Les séjours à Arlington étaient une fête dont on comprendra la douceur. Si le père emportait le souvenir si tendre de son « petit bonhomme » celui-ci, et plus tard ses frères et ses sœurs, avaient une admiration profonde pour le grand officier qui semblait, une fois de retour au foyer, leur appartenir entièrement.

Le capitaine, cependant, était quelquefois obligé de se rendre à Washington[7]. Il n’en revenait que le soir, et son premier soin était alors de questionner ses enfants sur l’emploi de la journée. Souvent, hélas ! il y avait quelque méfait à relater ; or, en Amérique comme en Europe, il paraît que les témoins des fautes commises en sont plus aisément scandalisés que leurs auteurs.

Quand la question : « Qu’avez-vous fait aujourd’hui ? » amenait le récit de quelque délit d’un frère ou d’une sœur : « Je ne veux pas savoir ce que ton frère a fait, interrompait le capitaine ; mais ce que toi, tu as fait, » et le délateur confus rentrait dans le silence. Le récit de chaque enfant terminé, le père commençait les siens.

Il considérait que sa soirée appartenait à ses enfants, et même lorsqu’un travail pressé devait l’obliger à passer la nuit pour l’achever, il ne songeait pas à abréger leur plaisir. Faits de guerre ou expériences de voyage, belles actions dites avec enthousiasme, gais propos auxquels répondaient les éclats de rire, remplissaient les heureuses soirées d’Arlington.

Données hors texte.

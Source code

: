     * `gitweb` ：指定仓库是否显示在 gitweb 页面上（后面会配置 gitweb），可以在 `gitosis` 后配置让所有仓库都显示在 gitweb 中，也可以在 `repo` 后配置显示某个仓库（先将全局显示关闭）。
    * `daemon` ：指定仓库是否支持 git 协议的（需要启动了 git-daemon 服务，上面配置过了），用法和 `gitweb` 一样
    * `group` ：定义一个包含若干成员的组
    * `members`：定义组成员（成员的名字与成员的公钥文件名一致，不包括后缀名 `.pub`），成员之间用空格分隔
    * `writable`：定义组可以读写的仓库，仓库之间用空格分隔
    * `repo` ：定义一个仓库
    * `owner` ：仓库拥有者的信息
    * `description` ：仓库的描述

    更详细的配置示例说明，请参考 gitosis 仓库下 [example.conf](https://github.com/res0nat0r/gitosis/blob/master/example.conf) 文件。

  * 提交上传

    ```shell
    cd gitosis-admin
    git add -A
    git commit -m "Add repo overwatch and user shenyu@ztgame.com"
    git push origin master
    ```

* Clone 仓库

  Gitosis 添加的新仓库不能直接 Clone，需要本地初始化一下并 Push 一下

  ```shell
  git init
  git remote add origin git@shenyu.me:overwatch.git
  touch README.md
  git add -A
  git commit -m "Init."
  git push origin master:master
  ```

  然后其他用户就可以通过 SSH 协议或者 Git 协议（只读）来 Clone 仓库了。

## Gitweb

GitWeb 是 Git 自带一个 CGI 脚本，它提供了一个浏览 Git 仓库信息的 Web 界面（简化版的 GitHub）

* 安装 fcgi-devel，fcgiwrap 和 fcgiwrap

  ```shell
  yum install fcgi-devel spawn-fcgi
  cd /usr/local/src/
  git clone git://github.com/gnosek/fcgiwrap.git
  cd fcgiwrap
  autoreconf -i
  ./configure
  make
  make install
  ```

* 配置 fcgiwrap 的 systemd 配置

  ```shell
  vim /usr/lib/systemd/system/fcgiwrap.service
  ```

Parfois un écolier avouait qu’une tâche n’avait pas été terminée ; alors les livres et les cahiers apparaissaient sur la table commune. C’était encore le capitaine qui levait les difficultés, puis, les leçons sues et les devoirs achevés, on revenait aux récits habituels.

De bonne heure, le capitaine Lee avait pris au sérieux sa responsabilité d’éducateur. Son fils aîné, Custis, le suivit un jour d’hiver dans une longue promenade à travers la neige. Il avait sa main dans celle de son père, mais peu à peu cette main glissa, et l’enfant resta en arrière. Au bout de quelques instants, le capitaine se retourna et vit Custis qui, bien droit, la tête haute, essayait d’imiter tous ses mouvements. L’enfant faisait de grands efforts pour placer bien exactement ses petits pieds dans les longues empreintes laissées par ceux du capitaine. « Quand je vis, racontait ce dernier, que le gamin se mettait déjà en tête de suivre mes traces, je me sentis obligé de marcher droit et je pensai que je devrais désormais prendre un soin plus grand de marcher droit en toutes choses. »

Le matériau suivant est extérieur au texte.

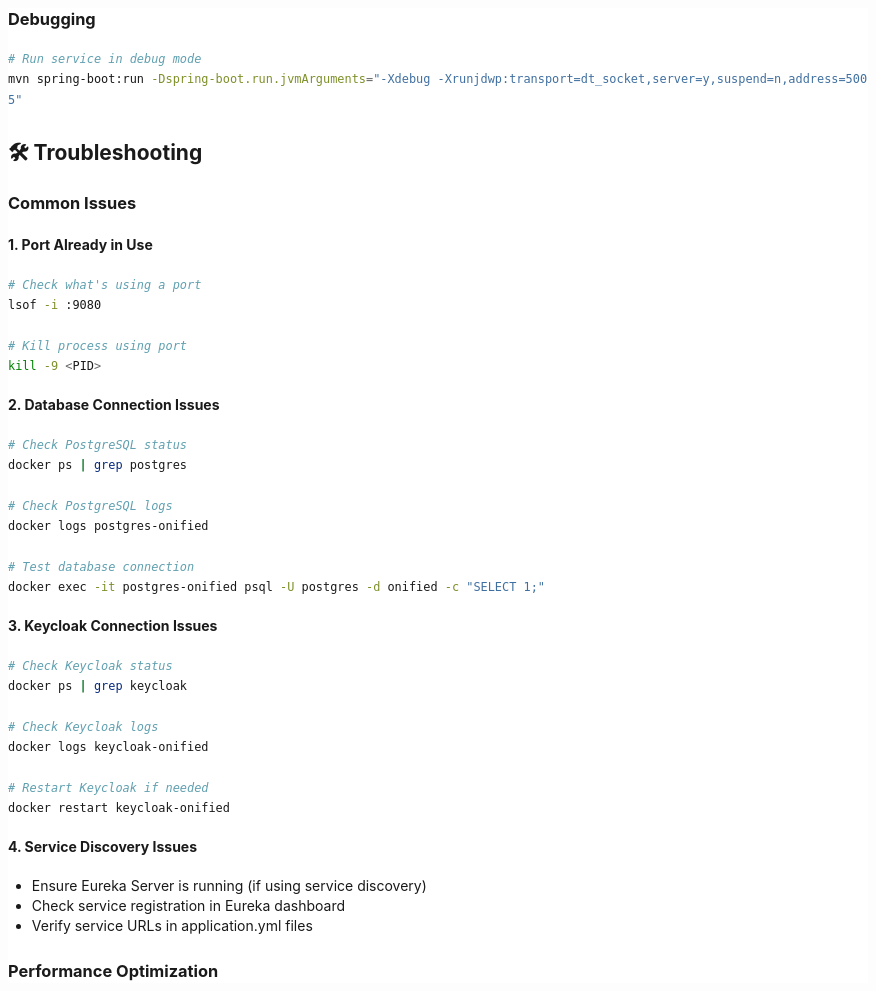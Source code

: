### Debugging
```bash
# Run service in debug mode
mvn spring-boot:run -Dspring-boot.run.jvmArguments="-Xdebug -Xrunjdwp:transport=dt_socket,server=y,suspend=n,address=5005"
```

## 🛠️ Troubleshooting

### Common Issues

#### 1. Port Already in Use
```bash
# Check what's using a port
lsof -i :9080

# Kill process using port
kill -9 <PID>
```

#### 2. Database Connection Issues
```bash
# Check PostgreSQL status
docker ps | grep postgres

# Check PostgreSQL logs
docker logs postgres-onified

# Test database connection
docker exec -it postgres-onified psql -U postgres -d onified -c "SELECT 1;"
```

#### 3. Keycloak Connection Issues
```bash
# Check Keycloak status
docker ps | grep keycloak

# Check Keycloak logs
docker logs keycloak-onified

# Restart Keycloak if needed
docker restart keycloak-onified
```

#### 4. Service Discovery Issues
- Ensure Eureka Server is running (if using service discovery)
- Check service registration in Eureka dashboard
- Verify service URLs in application.yml files

### Performance Optimization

Trois fils et quatre filles naquirent à Arlington. Ils reçurent tous les mêmes soins, et furent entourés de la même tendresse. Leur père fut leur seul professeur d’équitation et de natation, il resta leur plus intime ami, et jour après jour, sut mettre ses enseignements et ses conseils à la portée de leur âge.

Nous achèverons nos citations par quelques lignes d’une lettre adressée à son fils aîné devenu jeune homme.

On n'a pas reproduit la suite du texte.